Anyone who goes to a cafeteria on a regular basis or a restraunt with an extensive buffet has probably seen a place set up with the fixin's for Texican food. There are a number of bases to start your creation from- mostly hard tacos, but usually they come along with uncooked tortilla shells that one uses to make soft tacos. There's the meat product that composes the base material of the taco or burrito, the shredded lettuce that goes on top of it, and in another bucket, the shredded cheese bits that get sprinkled on top. And again, usually, they look like a palatable addition to your meal time.

Don't let them fool you.

Having worked at numerous buffet places, I have a good idea of what goes on behind the scenes. The tacos have been sitting on shelves for hours- no matter how supple they may look in the tray, they will invariably achive the consistency of stale bread thirty seconds after you take it out of the tray.
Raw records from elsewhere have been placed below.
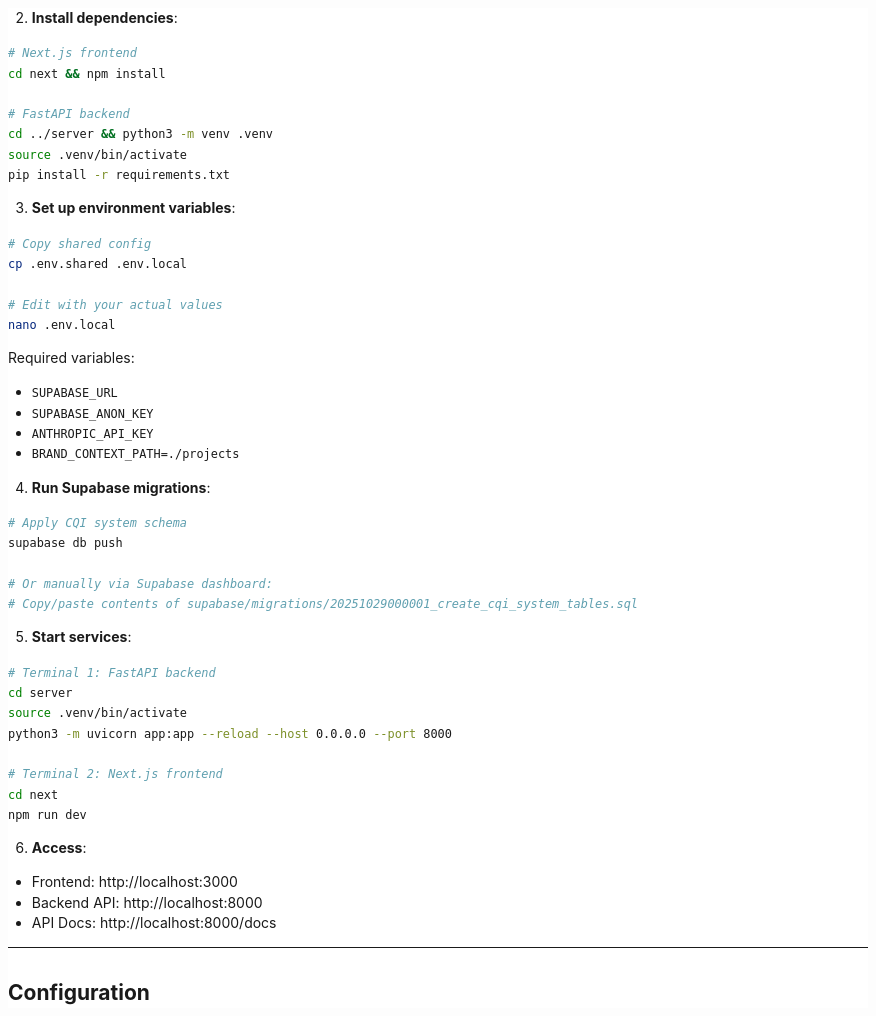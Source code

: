 2. **Install dependencies**:
```bash
# Next.js frontend
cd next && npm install

# FastAPI backend
cd ../server && python3 -m venv .venv
source .venv/bin/activate
pip install -r requirements.txt
```

3. **Set up environment variables**:
```bash
# Copy shared config
cp .env.shared .env.local

# Edit with your actual values
nano .env.local
```

Required variables:
- `SUPABASE_URL`
- `SUPABASE_ANON_KEY`
- `ANTHROPIC_API_KEY`
- `BRAND_CONTEXT_PATH=./projects`

4. **Run Supabase migrations**:
```bash
# Apply CQI system schema
supabase db push

# Or manually via Supabase dashboard:
# Copy/paste contents of supabase/migrations/20251029000001_create_cqi_system_tables.sql
```

5. **Start services**:
```bash
# Terminal 1: FastAPI backend
cd server
source .venv/bin/activate
python3 -m uvicorn app:app --reload --host 0.0.0.0 --port 8000

# Terminal 2: Next.js frontend
cd next
npm run dev
```

6. **Access**:
- Frontend: http://localhost:3000
- Backend API: http://localhost:8000
- API Docs: http://localhost:8000/docs

---

## Configuration
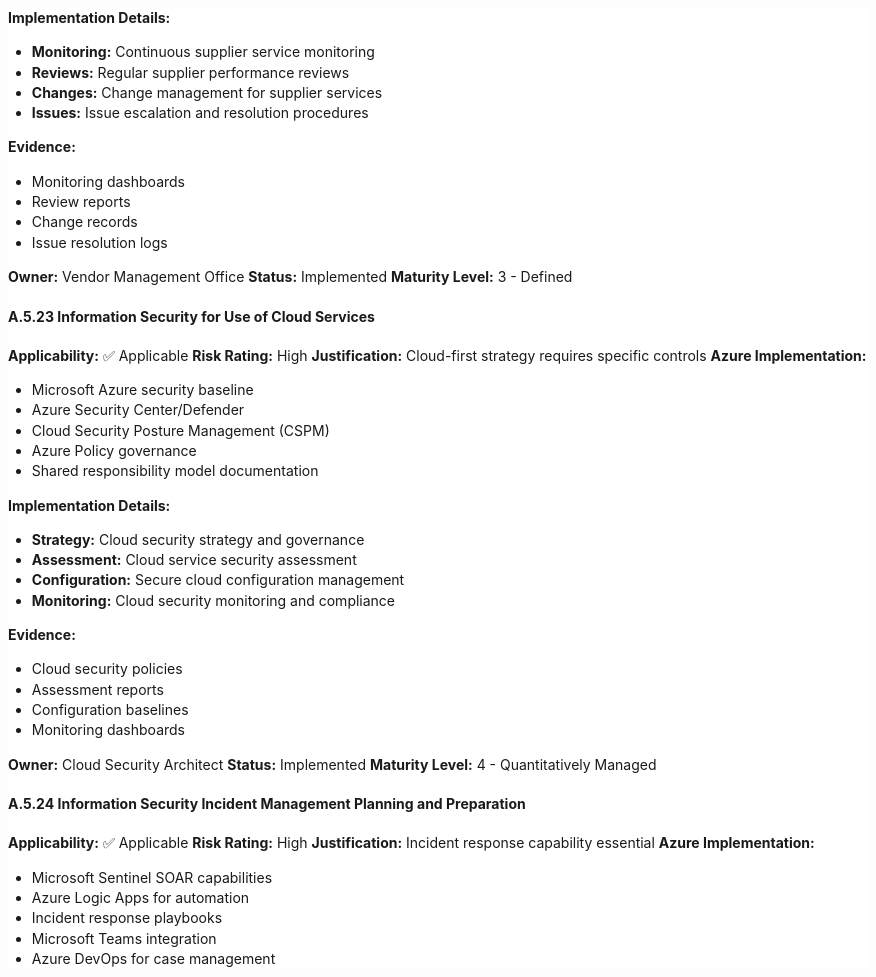 **Implementation Details:**
- **Monitoring:** Continuous supplier service monitoring
- **Reviews:** Regular supplier performance reviews
- **Changes:** Change management for supplier services
- **Issues:** Issue escalation and resolution procedures

**Evidence:**
- Monitoring dashboards
- Review reports
- Change records
- Issue resolution logs

**Owner:** Vendor Management Office
**Status:** Implemented
**Maturity Level:** 3 - Defined

#### A.5.23 Information Security for Use of Cloud Services
**Applicability:** ✅ Applicable
**Risk Rating:** High
**Justification:** Cloud-first strategy requires specific controls
**Azure Implementation:**
- Microsoft Azure security baseline
- Azure Security Center/Defender
- Cloud Security Posture Management (CSPM)
- Azure Policy governance
- Shared responsibility model documentation

**Implementation Details:**
- **Strategy:** Cloud security strategy and governance
- **Assessment:** Cloud service security assessment
- **Configuration:** Secure cloud configuration management
- **Monitoring:** Cloud security monitoring and compliance

**Evidence:**
- Cloud security policies
- Assessment reports
- Configuration baselines
- Monitoring dashboards

**Owner:** Cloud Security Architect
**Status:** Implemented
**Maturity Level:** 4 - Quantitatively Managed

#### A.5.24 Information Security Incident Management Planning and Preparation
**Applicability:** ✅ Applicable
**Risk Rating:** High
**Justification:** Incident response capability essential
**Azure Implementation:**
- Microsoft Sentinel SOAR capabilities
- Azure Logic Apps for automation
- Incident response playbooks
- Microsoft Teams integration
- Azure DevOps for case management
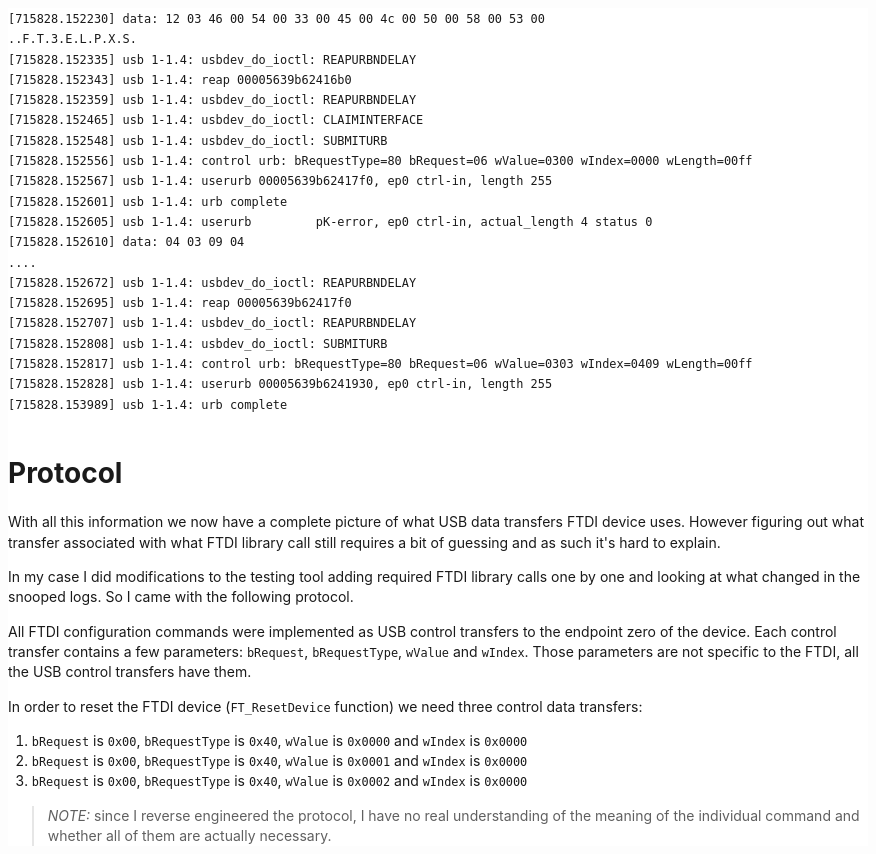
```
[715828.152230] data: 12 03 46 00 54 00 33 00 45 00 4c 00 50 00 58 00 53 00                                            ..F.T.3.E.L.P.X.S.
[715828.152335] usb 1-1.4: usbdev_do_ioctl: REAPURBNDELAY
[715828.152343] usb 1-1.4: reap 00005639b62416b0
[715828.152359] usb 1-1.4: usbdev_do_ioctl: REAPURBNDELAY
[715828.152465] usb 1-1.4: usbdev_do_ioctl: CLAIMINTERFACE
[715828.152548] usb 1-1.4: usbdev_do_ioctl: SUBMITURB
[715828.152556] usb 1-1.4: control urb: bRequestType=80 bRequest=06 wValue=0300 wIndex=0000 wLength=00ff
[715828.152567] usb 1-1.4: userurb 00005639b62417f0, ep0 ctrl-in, length 255
[715828.152601] usb 1-1.4: urb complete
[715828.152605] usb 1-1.4: userurb         pK-error, ep0 ctrl-in, actual_length 4 status 0
[715828.152610] data: 04 03 09 04                                                                                      ....
[715828.152672] usb 1-1.4: usbdev_do_ioctl: REAPURBNDELAY
[715828.152695] usb 1-1.4: reap 00005639b62417f0
[715828.152707] usb 1-1.4: usbdev_do_ioctl: REAPURBNDELAY
[715828.152808] usb 1-1.4: usbdev_do_ioctl: SUBMITURB
[715828.152817] usb 1-1.4: control urb: bRequestType=80 bRequest=06 wValue=0303 wIndex=0409 wLength=00ff
[715828.152828] usb 1-1.4: userurb 00005639b6241930, ep0 ctrl-in, length 255
[715828.153989] usb 1-1.4: urb complete
```

# Protocol

With all this information we now have a complete picture of what USB data
transfers FTDI device uses. However figuring out what transfer associated with
what FTDI library call still requires a bit of guessing and as such it's hard
to explain.

In my case I did modifications to the testing tool adding required FTDI library
calls one by one and looking at what changed in the snooped logs. So I came with
the following protocol.

All FTDI configuration commands were implemented as USB control transfers to the
endpoint zero of the device. Each control transfer contains a few parameters:
`bRequest`, `bRequestType`, `wValue` and `wIndex`. Those parameters are not
specific to the FTDI, all the USB control transfers have them.

In order to reset the FTDI device (`FT_ResetDevice` function) we need three
control data transfers:

1. `bRequest` is `0x00`, `bRequestType` is `0x40`, `wValue` is `0x0000` and
   `wIndex` is `0x0000`
1. `bRequest` is `0x00`, `bRequestType` is `0x40`, `wValue` is `0x0001` and
   `wIndex` is `0x0000`
1. `bRequest` is `0x00`, `bRequestType` is `0x40`, `wValue` is `0x0002` and
   `wIndex` is `0x0000`

> *NOTE:* since I reverse engineered the protocol, I have no real understanding
  of the meaning of the individual command and whether all of them are actually
  necessary.


[FTDI MPSSE]: https://www.ftdichip.com/Products/Cables/USBMPSSE.htm "FTDI MPSSE"
[MPSSE]: https://www.ftdichip.com/Support/Documents/AppNotes/AN_108_Command_Processor_for_MPSSE_and_MCU_Host_Bus_Emulation_Modes.pdf "MPSSE"
[USB-to-I2C]: https://www.ftdichip.com/Support/Documents/AppNotes/AN_255_USB%20to%20I2C%20Example%20using%20the%20FT232H%20and%20FT201X%20devices.pdf "USB-to-I2C example"
[Nintendo Wiichuk]: https://www.olimex.com/Products/Modules/Sensors/MOD-WII/MOD-Wii-UEXT-NUNCHUCK/open-source-hardware "Nintendo Wiichuk"
[breadboard]: https://en.wikipedia.org/wiki/Breadboard "breadboard"
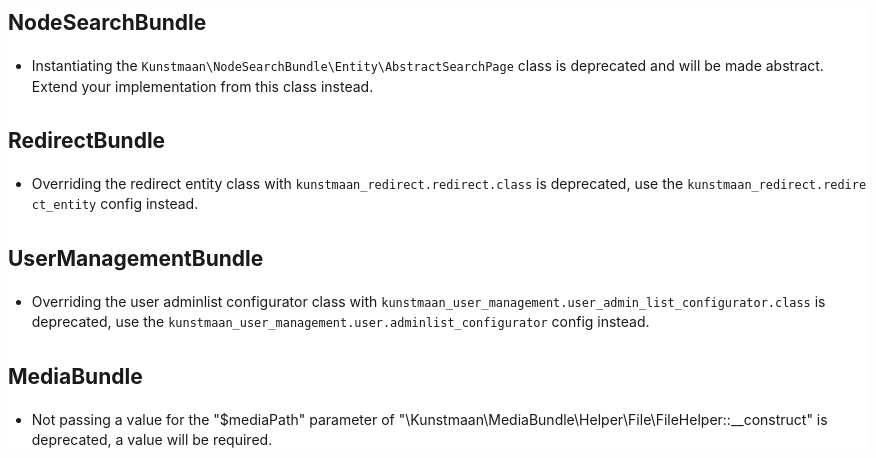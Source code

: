 NodeSearchBundle
------------

* Instantiating the `Kunstmaan\NodeSearchBundle\Entity\AbstractSearchPage` class is deprecated and will be made abstract. Extend your implementation from this class instead.

RedirectBundle
------------

* Overriding the redirect entity class with `kunstmaan_redirect.redirect.class` is deprecated, use the `kunstmaan_redirect.redirect_entity` config instead.

UserManagementBundle
------------

* Overriding the user adminlist configurator class with `kunstmaan_user_management.user_admin_list_configurator.class` is deprecated, use the `kunstmaan_user_management.user.adminlist_configurator` config instead.

MediaBundle
----------

* Not passing a value for the "$mediaPath" parameter of "\Kunstmaan\MediaBundle\Helper\File\FileHelper::__construct" is deprecated, a value will be required.
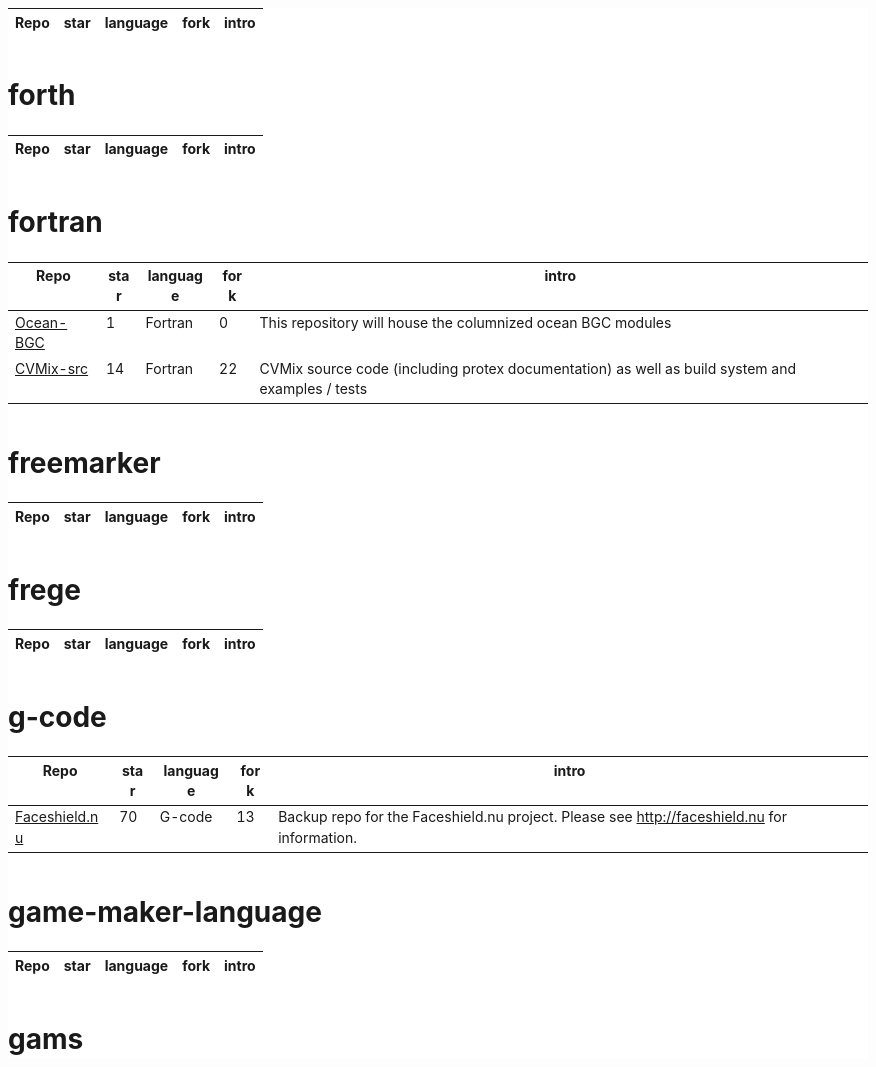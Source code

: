 Repo|star|language|fork|intro
-|-|-|-|-



# forth

Repo|star|language|fork|intro
-|-|-|-|-



# fortran

Repo|star|language|fork|intro
-|-|-|-|-
[Ocean-BGC](https://github.com/E3SM-Project/Ocean-BGC)|1|Fortran|0|This repository will house the columnized ocean BGC modules
[CVMix-src](https://github.com/CVMix/CVMix-src)|14|Fortran|22|CVMix source code (including protex documentation) as well as build system and examples / tests


# freemarker

Repo|star|language|fork|intro
-|-|-|-|-



# frege

Repo|star|language|fork|intro
-|-|-|-|-



# g-code

Repo|star|language|fork|intro
-|-|-|-|-
[Faceshield.nu](https://github.com/Cederb/Faceshield.nu)|70|G-code|13|Backup repo for the Faceshield.nu project. Please see http://faceshield.nu for information.


# game-maker-language

Repo|star|language|fork|intro
-|-|-|-|-



# gams
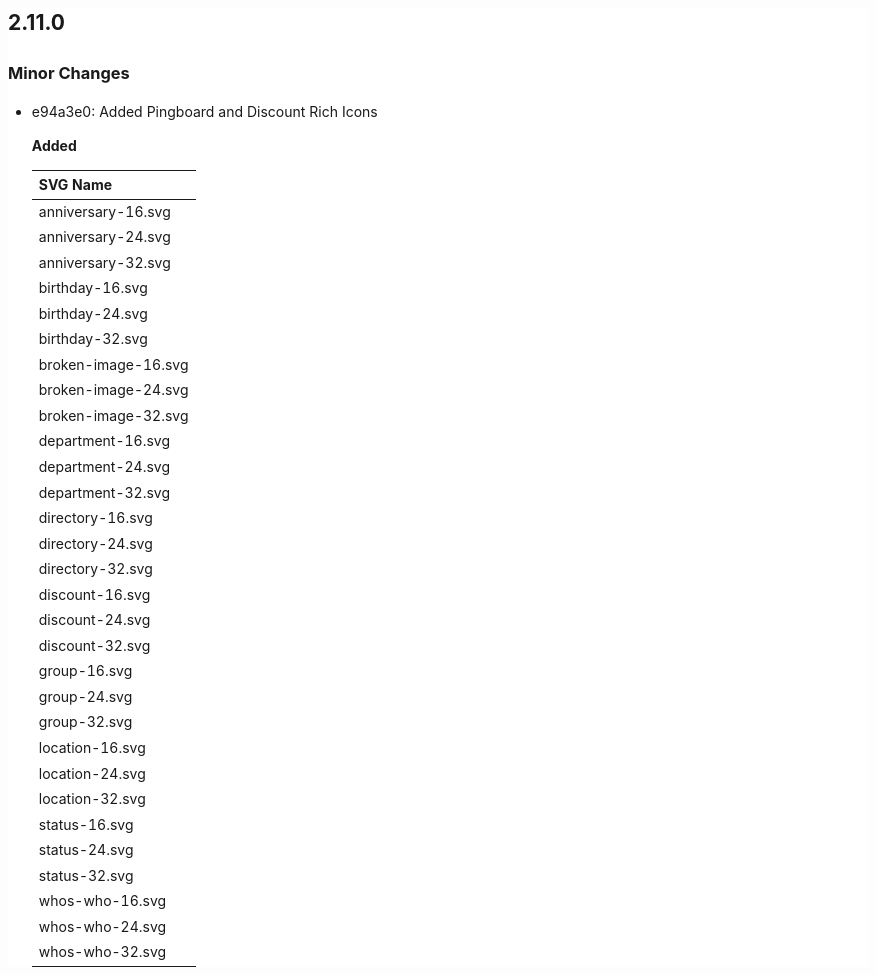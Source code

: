 ## 2.11.0

### Minor Changes

- e94a3e0: Added Pingboard and Discount Rich Icons

  **Added**

  | SVG Name            |
  | ------------------- |
  | anniversary-16.svg  |
  | anniversary-24.svg  |
  | anniversary-32.svg  |
  | birthday-16.svg     |
  | birthday-24.svg     |
  | birthday-32.svg     |
  | broken-image-16.svg |
  | broken-image-24.svg |
  | broken-image-32.svg |
  | department-16.svg   |
  | department-24.svg   |
  | department-32.svg   |
  | directory-16.svg    |
  | directory-24.svg    |
  | directory-32.svg    |
  | discount-16.svg     |
  | discount-24.svg     |
  | discount-32.svg     |
  | group-16.svg        |
  | group-24.svg        |
  | group-32.svg        |
  | location-16.svg     |
  | location-24.svg     |
  | location-32.svg     |
  | status-16.svg       |
  | status-24.svg       |
  | status-32.svg       |
  | whos-who-16.svg     |
  | whos-who-24.svg     |
  | whos-who-32.svg     |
The meat may look to be steaming fresh, but that's what the heat lamps are for- that beef-like substance has been swimming in the grease that it was fried in for the past forty-five minutes. The lettuce? Stolen from the salad bar and run through a grinder. The cheese? Don't get me started. And when they have other additions- onions, melted cheese, refried beans- you'd be better off going to the potato bar and hoping that they still have those precious items in stock.

The taco bar looks good on paper, but in reality it is a cesspool of the nastiest stuff management staff can possibly concieve of. Don't let it lure you with the promises of Texican- you're better off going to a restraunt dedicated to the production of the stuff.

Better still, make it yourself and skip the middleman.